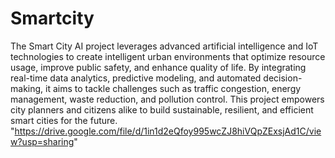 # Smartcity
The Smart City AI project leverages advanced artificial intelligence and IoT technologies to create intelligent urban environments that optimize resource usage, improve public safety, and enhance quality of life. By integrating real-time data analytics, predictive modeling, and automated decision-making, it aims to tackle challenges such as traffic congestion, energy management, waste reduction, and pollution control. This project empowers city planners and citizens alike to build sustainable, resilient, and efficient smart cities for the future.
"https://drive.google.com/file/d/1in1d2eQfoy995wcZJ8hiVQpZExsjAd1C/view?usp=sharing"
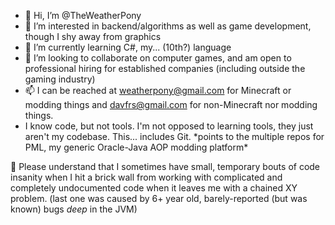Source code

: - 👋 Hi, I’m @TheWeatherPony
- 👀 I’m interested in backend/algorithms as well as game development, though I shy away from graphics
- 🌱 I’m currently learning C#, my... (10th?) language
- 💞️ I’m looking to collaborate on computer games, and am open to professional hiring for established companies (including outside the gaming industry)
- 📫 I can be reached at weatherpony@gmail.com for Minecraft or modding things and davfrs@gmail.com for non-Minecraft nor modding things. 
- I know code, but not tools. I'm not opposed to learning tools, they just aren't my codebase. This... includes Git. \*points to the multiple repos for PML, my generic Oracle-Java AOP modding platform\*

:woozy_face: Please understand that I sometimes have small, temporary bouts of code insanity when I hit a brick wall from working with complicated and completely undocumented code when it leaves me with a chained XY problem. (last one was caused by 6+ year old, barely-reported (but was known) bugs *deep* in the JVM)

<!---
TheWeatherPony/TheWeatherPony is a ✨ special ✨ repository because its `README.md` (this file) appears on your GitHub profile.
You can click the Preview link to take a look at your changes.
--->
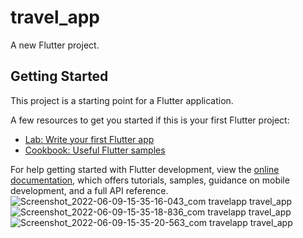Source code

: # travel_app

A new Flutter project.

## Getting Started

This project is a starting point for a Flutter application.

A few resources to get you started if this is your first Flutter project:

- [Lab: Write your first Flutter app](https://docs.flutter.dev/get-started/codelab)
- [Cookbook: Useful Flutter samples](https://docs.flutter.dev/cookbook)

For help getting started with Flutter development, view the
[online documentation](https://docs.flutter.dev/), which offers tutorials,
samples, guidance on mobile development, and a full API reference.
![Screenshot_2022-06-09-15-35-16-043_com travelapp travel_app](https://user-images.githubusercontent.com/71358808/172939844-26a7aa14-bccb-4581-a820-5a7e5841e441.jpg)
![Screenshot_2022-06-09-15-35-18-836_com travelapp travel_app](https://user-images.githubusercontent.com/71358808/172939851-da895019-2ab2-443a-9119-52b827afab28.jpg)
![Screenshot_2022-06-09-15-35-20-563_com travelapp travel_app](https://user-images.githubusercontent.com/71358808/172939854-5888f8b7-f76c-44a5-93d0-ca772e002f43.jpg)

· · · ·

» **Task to complete**
What lines in the records contain the word "samples"? Return each one.

» **Written solution**
- [Cookbook: Useful Flutter samples](https://docs.flutter.dev/cookbook)
samples, guidance on mobile development, and a full API reference.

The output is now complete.